My gut still hates the word though, maybe it’s because I can’t shake the ring of words like “basic, inadequate, unable, low intelligence” and how we’re more than happily ignoring the word’s negative connotations towards human beings. Then again, maybe I’m just stubborn.

Unfortunately though, simple is not a word that I aspire towards.

My doubt is likely more related to the method and less to the word, but it’s a constant conflict for me, one that the more I think about and the more I design and interact with problems, the more I throw the middle finger to it when it gets flung my way — it’s become the accepted path of least resistance and a choice that is often ironically simple in it’s selection, nothing more than second nature, a household name, often blurted out and seldom thought out — it’s gravy to the pitch.

I think it’s safe to call it one of, if not the most common word in the design industry, muttered and revered by all, esteemed and newbie designers alike, people I look up to, colleagues, clients, lecturers — the lot. We all bought into it at some point because the intentions of it were and are nicely placed, but as a value system, not as well thought out as it should have been — a lot’s been pinned down by it, not least of all a rather large chunk of industry thinking. It’s a poorly chosen word, attached to an unending game of broken telephone. If the method of simplification is subparly taught, misunderstood, and/or worse yet, badly executed — it immediately returns simple to the worst definition of the word. Design is a mammoth industry with enormous sway in the way the world progresses, each and every designer is a moving part and this makes something like the snowball effect a tangible and worry-some idea.

Do we want to become simple, unthinking and disempowered? We will if we always choose simple approaches.
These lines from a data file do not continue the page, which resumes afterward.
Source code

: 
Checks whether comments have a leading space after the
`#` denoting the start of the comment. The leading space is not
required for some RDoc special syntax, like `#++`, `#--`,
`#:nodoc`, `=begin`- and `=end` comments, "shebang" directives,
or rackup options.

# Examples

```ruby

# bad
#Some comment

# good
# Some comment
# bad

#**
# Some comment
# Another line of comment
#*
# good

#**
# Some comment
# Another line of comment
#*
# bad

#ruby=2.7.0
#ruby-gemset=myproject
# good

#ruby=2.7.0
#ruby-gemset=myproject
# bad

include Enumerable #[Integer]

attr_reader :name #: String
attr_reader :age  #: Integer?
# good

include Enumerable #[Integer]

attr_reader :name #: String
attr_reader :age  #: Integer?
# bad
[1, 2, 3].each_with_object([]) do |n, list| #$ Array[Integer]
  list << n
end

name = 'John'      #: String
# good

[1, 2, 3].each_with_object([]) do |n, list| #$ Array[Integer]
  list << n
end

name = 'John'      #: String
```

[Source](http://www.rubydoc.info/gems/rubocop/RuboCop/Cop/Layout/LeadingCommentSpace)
If we want to design for people in a positive and progressive way, we need to stop the thinking that we’re “designing for idiots” — only said in that way because I hear it often — because we’re not. What we are doing is designing for different audiences, with different knowledge, different practices, different values and different social statuses — so, if your answer to a problem is simplicity, it’s probably weak at best and likely hinged on poor leg work when it came to understanding your audience.

Put down simplicity and face the human complexities presented — humans are not simple — so let’s unbox our complexities, interact with them, understand them individually and then as a system, strip away redundancies (if, and only if there are) and design what’s left with a beautifully intricate solution in mind.
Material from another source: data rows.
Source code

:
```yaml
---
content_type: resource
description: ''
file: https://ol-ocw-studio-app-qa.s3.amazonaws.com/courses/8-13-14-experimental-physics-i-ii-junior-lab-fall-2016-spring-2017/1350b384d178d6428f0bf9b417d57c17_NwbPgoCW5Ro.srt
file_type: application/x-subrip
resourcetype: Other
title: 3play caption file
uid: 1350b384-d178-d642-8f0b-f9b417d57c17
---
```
People can and should think, discover and learn — so let’s design outcomes with those as intentions, and for a future where people are intelligent, confident thinkers and decision makers regardless of who they are.

Please, the next time you reach for the comfort and surety of a catchy phrase like “simplicity is key”, “less is more”, “keep it simple stupid” — rather don’t. Grab another, maybe even a few others, rotate them, stay on your toes, grapple a bit, sweat, swop out simplicity as a word and better yet as a methodology for solving complex problems, because there’s bound to be more below the surface, there almost always is. “Simple” is a meek and pessimistic way of thinking that we will struggle to come back from — because when snowballs roll…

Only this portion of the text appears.